§ **Exercise objective**
This exercise asks for a copy of each line in the records below with the word "right" in it.

§ **Task material**

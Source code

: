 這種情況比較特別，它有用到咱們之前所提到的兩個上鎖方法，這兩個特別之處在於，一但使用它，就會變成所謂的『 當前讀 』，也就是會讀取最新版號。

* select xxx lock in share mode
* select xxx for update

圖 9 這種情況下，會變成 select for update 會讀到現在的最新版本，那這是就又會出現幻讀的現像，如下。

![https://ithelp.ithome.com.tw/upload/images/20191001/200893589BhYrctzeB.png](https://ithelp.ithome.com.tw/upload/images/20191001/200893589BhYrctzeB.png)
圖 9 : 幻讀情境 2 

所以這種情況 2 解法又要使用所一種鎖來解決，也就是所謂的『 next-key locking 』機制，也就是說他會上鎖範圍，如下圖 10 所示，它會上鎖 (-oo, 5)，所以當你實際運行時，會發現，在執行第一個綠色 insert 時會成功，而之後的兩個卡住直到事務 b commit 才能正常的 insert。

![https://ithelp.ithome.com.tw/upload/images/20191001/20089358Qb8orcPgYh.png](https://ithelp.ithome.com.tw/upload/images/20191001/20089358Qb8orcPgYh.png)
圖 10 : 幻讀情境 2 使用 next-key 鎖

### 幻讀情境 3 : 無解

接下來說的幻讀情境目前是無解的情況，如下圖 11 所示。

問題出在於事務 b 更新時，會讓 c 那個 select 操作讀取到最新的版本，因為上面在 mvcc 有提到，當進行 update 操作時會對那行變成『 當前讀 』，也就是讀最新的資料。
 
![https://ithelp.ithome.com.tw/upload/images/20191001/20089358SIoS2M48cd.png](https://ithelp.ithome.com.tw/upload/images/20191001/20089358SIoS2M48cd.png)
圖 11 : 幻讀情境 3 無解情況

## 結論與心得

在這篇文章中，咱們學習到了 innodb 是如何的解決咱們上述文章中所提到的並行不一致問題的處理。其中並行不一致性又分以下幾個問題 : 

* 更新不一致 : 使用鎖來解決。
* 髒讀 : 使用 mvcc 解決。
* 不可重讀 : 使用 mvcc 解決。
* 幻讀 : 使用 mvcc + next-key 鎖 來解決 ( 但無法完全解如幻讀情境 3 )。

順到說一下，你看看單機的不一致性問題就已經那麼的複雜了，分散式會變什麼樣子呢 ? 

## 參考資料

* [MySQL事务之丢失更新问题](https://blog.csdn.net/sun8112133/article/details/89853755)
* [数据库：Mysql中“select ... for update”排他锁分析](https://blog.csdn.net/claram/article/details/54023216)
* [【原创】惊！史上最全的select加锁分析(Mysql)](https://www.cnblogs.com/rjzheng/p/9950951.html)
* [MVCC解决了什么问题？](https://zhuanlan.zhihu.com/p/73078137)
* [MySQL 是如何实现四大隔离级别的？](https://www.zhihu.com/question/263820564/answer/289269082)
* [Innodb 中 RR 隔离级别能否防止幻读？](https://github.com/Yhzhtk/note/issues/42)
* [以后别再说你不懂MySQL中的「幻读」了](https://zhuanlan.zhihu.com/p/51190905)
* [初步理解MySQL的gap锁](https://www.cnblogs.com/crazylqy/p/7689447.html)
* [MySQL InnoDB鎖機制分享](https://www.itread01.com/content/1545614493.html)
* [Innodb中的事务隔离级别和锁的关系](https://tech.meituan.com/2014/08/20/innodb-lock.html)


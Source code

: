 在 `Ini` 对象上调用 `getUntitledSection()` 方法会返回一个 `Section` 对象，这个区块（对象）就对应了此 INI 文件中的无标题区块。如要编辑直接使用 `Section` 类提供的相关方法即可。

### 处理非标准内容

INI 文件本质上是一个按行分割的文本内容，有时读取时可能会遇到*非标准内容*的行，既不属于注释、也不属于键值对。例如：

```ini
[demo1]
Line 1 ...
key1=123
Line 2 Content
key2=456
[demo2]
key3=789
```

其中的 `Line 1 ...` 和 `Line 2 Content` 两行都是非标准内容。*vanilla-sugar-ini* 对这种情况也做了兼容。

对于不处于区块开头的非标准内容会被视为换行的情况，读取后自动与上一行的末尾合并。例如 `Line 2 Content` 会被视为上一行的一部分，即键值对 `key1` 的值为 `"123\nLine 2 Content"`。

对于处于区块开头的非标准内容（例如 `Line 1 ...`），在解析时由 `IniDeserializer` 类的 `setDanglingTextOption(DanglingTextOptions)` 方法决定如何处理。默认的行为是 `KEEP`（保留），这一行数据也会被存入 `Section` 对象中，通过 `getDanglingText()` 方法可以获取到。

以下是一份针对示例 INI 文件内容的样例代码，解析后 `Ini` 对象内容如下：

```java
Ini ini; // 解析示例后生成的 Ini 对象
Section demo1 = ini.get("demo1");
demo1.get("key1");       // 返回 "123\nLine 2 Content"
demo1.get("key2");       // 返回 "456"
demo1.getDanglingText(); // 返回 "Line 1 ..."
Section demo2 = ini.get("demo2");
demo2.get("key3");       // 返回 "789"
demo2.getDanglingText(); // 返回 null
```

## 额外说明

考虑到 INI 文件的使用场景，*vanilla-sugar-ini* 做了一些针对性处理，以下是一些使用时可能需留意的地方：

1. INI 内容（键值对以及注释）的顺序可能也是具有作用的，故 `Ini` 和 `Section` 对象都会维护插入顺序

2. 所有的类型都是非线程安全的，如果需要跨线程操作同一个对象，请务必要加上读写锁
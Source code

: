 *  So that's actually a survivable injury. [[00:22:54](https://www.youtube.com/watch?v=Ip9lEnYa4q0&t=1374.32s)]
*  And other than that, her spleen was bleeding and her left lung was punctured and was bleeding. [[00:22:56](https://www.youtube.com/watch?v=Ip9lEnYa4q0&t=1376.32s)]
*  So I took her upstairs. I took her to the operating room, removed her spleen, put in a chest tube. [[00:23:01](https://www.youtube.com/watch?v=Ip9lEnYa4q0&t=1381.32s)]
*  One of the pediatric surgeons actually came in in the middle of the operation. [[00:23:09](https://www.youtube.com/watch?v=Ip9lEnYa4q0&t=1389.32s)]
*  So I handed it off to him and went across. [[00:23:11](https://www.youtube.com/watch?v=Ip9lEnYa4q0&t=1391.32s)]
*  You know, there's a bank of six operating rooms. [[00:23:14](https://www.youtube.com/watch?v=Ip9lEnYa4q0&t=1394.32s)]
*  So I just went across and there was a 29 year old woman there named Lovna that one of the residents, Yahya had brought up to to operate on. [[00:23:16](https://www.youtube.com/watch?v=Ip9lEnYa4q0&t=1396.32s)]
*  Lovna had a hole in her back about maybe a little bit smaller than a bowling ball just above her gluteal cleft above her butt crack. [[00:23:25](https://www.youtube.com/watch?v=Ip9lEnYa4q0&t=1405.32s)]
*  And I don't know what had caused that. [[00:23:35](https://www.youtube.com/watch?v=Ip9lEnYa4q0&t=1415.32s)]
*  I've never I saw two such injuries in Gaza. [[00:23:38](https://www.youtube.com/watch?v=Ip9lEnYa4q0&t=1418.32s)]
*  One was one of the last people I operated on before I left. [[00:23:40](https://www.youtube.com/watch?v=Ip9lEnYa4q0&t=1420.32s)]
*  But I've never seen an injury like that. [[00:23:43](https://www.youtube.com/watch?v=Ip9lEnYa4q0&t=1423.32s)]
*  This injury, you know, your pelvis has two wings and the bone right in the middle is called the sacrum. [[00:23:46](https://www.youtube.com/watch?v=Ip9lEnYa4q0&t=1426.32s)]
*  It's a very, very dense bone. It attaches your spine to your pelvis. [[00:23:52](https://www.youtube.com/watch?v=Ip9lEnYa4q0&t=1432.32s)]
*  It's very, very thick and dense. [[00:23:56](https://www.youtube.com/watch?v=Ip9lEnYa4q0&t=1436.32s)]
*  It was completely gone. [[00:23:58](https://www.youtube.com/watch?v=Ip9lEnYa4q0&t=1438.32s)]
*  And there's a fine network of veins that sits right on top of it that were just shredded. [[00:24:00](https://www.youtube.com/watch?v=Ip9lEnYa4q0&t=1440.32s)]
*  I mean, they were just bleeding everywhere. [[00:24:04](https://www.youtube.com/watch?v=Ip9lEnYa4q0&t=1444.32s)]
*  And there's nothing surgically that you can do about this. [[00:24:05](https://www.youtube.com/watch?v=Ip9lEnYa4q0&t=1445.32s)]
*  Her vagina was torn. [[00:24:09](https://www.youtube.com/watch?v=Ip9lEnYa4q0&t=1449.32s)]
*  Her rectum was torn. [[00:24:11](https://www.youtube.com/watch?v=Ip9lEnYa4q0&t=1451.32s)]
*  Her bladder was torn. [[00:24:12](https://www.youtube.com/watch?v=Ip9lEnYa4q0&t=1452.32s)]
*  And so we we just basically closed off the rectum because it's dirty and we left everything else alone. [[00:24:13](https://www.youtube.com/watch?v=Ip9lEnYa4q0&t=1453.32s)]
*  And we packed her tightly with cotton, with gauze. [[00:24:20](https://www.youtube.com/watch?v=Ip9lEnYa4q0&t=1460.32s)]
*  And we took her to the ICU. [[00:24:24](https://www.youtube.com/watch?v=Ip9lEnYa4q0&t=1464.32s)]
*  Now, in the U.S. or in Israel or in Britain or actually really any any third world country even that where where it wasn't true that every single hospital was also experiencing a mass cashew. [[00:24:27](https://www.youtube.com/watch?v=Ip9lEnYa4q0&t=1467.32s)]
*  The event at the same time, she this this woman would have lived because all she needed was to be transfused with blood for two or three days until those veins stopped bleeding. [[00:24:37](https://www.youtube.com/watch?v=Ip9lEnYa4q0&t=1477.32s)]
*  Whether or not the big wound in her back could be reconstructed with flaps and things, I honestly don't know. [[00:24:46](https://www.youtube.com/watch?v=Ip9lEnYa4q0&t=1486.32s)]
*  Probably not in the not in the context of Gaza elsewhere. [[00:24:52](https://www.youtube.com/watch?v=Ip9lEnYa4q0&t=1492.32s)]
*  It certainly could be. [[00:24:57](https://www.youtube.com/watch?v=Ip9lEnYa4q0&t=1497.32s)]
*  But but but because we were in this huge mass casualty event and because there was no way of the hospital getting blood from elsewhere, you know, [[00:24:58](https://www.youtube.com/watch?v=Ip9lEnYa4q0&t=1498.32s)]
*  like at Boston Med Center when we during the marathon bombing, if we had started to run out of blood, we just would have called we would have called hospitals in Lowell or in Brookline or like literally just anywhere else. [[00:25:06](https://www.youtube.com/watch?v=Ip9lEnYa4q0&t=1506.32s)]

§ **Result of the exercise**
*  This injury, you know, your pelvis has two wings and the bone right in the middle is called the sacrum. [[00:23:46](https://www.youtube.com/watch?v=Ip9lEnYa4q0&t=1426.32s)]
*  And there's a fine network of veins that sits right on top of it that were just shredded. [[00:24:00](https://www.youtube.com/watch?v=Ip9lEnYa4q0&t=1440.32s)]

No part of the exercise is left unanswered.